_INSTRUCTIONS TO FOLLOW:_ Line by line, retype the material below exactly, from its first line up to and including the one holding "This page demonstrates".

_MATERIAL SHOWN:_
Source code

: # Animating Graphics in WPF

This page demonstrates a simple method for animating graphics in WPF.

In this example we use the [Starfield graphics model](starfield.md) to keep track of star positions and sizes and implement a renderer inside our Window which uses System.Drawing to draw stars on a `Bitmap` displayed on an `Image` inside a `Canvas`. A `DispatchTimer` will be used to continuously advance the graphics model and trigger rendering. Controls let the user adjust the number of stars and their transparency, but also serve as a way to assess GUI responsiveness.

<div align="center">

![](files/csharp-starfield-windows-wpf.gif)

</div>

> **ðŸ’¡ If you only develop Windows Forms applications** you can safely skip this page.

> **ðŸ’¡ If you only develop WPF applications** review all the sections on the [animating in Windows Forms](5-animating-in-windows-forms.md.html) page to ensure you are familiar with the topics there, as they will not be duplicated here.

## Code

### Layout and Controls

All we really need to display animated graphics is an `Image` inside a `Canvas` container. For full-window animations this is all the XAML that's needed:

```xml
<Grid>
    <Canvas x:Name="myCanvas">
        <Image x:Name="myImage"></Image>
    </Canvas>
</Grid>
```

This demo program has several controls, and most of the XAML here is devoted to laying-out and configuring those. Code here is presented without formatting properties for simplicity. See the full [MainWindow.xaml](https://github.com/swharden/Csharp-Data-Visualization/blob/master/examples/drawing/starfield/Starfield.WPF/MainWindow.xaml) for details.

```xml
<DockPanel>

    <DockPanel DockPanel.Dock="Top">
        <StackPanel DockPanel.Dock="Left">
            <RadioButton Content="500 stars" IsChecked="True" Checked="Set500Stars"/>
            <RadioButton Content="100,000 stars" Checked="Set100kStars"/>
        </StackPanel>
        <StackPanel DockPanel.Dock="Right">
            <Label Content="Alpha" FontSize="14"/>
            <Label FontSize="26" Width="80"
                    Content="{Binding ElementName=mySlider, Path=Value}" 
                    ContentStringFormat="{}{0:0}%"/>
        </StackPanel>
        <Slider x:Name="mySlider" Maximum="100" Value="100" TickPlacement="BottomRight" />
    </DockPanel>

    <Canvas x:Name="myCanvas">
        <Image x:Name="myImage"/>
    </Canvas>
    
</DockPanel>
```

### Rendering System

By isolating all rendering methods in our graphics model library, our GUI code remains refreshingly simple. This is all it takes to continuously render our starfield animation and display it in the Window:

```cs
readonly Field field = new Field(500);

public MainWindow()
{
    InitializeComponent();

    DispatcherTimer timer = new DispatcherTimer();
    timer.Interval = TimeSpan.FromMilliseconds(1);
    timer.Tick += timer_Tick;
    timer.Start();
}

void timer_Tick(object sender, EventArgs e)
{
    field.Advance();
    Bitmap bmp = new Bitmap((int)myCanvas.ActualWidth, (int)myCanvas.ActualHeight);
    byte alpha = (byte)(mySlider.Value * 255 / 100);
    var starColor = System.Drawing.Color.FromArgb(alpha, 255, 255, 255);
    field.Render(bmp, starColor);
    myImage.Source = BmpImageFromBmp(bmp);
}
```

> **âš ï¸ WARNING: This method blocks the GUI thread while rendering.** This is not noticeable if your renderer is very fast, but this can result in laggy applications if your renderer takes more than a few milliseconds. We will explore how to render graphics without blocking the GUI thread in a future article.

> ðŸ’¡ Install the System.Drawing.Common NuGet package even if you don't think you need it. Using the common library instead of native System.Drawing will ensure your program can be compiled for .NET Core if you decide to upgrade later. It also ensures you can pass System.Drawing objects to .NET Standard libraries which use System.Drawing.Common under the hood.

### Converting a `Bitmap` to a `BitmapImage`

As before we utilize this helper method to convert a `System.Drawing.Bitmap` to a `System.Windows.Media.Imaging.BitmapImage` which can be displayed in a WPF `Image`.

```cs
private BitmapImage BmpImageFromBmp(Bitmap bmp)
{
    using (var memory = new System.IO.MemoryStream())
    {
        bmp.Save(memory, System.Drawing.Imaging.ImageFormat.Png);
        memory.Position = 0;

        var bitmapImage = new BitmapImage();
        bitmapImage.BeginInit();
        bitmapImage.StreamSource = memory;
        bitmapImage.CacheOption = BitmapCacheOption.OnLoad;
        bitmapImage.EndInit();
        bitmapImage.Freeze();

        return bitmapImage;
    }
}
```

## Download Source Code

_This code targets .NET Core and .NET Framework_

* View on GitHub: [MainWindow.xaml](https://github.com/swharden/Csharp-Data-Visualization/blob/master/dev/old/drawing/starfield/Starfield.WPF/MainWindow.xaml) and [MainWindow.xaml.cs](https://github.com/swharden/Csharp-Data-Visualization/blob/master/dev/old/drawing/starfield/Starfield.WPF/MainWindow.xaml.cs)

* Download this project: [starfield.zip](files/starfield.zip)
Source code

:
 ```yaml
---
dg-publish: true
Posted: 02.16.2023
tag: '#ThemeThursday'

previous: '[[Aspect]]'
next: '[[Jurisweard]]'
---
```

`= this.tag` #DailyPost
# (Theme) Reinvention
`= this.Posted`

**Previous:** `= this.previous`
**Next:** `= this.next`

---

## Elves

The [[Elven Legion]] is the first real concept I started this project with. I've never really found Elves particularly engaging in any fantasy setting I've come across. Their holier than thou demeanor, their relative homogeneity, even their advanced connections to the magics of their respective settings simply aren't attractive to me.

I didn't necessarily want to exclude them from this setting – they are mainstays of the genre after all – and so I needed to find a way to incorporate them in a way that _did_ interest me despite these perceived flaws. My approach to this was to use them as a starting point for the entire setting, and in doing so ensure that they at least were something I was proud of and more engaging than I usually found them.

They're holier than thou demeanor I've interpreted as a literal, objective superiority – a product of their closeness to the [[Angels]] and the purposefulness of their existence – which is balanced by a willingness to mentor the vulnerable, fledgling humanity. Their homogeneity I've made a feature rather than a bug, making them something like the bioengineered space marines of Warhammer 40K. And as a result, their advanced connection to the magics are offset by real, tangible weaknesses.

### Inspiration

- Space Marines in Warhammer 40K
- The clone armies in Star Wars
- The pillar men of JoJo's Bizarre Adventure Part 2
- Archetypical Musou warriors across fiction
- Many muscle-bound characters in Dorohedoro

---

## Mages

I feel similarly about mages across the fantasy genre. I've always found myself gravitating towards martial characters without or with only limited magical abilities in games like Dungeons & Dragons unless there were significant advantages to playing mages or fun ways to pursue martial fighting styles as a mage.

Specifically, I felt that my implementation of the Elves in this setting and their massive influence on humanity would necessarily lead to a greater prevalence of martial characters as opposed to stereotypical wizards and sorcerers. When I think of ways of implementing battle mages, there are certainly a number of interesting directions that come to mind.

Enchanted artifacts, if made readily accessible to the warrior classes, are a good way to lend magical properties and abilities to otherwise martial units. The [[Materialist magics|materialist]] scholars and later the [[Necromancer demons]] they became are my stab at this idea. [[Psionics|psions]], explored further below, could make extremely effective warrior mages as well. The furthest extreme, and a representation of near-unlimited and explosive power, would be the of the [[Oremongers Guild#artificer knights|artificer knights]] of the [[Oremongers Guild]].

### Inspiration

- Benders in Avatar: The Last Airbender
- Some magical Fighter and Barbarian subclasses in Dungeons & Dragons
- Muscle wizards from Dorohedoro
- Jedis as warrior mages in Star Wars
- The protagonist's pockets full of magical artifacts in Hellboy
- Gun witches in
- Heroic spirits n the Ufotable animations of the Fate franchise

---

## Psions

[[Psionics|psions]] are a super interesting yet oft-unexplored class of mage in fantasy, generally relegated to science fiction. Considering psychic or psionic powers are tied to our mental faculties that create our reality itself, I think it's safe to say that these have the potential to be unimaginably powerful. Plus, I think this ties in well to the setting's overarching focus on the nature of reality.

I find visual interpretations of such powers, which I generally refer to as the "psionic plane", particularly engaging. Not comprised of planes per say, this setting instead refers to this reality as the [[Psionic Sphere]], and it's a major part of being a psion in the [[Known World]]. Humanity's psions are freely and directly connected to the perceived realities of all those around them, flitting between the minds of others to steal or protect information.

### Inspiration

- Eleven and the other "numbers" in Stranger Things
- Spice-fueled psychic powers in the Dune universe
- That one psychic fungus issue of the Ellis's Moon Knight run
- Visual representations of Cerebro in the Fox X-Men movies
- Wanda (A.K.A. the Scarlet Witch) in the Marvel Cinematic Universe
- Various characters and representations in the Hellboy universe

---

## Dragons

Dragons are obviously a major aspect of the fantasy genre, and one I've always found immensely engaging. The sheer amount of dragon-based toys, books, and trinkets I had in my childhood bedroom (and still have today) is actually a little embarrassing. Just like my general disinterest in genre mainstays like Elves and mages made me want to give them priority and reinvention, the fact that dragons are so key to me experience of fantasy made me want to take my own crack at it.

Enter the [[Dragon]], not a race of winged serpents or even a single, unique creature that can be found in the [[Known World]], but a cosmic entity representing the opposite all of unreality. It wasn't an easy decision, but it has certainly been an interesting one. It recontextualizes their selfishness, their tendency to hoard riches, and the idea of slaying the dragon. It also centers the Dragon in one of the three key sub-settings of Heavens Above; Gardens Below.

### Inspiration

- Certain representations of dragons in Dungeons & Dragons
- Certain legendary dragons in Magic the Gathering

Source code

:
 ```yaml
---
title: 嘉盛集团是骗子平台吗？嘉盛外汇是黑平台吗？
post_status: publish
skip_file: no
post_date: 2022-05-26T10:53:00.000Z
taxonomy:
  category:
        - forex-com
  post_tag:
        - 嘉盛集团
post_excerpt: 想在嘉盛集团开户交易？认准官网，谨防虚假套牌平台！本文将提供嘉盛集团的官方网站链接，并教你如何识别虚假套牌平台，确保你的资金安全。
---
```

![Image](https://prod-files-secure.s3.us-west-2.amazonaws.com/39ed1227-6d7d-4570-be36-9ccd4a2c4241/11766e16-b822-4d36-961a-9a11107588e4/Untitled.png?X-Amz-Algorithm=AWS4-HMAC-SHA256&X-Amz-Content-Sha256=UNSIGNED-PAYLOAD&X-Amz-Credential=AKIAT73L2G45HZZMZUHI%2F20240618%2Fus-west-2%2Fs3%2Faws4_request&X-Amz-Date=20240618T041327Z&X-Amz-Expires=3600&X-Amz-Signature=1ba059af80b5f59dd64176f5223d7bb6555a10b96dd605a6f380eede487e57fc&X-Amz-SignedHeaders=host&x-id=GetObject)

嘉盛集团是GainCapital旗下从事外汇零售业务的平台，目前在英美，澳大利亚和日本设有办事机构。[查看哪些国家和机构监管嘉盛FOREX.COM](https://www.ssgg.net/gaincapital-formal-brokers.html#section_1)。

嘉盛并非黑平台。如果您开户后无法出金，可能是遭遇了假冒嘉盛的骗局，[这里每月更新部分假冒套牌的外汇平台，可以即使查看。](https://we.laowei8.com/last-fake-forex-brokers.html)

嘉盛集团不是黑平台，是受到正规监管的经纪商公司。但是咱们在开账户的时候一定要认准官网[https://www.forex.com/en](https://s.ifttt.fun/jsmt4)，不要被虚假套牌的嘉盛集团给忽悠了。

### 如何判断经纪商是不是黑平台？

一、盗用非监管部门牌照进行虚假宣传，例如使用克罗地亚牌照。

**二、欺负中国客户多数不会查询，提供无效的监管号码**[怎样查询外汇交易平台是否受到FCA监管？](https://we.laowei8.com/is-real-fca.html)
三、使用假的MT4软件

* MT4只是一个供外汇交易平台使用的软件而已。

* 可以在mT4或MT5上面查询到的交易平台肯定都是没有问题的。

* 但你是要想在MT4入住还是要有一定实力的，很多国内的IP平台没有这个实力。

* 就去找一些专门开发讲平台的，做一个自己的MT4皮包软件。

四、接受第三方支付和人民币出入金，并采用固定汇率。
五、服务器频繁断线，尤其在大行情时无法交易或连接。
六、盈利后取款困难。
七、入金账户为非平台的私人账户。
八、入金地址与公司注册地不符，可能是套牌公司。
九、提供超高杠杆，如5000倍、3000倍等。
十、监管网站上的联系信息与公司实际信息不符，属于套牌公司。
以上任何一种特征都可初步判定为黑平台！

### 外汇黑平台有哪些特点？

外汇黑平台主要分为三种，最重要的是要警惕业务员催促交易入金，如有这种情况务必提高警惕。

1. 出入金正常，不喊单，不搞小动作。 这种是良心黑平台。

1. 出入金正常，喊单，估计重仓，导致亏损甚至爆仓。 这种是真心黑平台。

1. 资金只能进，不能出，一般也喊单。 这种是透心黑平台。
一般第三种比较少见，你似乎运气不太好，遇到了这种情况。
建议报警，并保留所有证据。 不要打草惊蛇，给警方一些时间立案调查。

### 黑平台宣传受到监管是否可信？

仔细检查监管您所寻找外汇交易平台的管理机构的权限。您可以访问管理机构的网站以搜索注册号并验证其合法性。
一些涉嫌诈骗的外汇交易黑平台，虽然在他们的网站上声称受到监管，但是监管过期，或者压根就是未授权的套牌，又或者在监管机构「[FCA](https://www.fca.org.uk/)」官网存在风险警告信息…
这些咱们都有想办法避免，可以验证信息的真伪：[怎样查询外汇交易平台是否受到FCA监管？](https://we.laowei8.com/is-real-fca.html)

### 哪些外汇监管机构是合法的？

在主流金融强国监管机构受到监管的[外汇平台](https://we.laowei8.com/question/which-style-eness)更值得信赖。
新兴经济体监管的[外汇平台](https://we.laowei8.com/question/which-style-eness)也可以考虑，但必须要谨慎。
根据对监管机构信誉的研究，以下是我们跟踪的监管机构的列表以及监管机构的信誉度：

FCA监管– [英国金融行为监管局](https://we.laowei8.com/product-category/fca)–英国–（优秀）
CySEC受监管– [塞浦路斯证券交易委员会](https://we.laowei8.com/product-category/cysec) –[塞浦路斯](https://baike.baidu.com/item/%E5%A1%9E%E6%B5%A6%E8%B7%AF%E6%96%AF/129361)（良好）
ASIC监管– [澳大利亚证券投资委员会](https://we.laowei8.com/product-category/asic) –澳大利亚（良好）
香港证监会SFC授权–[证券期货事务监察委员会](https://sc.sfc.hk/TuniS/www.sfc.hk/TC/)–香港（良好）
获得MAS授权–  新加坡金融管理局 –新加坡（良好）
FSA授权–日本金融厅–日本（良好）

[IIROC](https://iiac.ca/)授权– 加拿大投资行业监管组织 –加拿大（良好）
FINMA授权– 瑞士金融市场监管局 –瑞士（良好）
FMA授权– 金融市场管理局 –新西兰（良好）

_RESPONSE:_
Source code

: # Animating Graphics in WPF

This page demonstrates a simple method for animating graphics in WPF.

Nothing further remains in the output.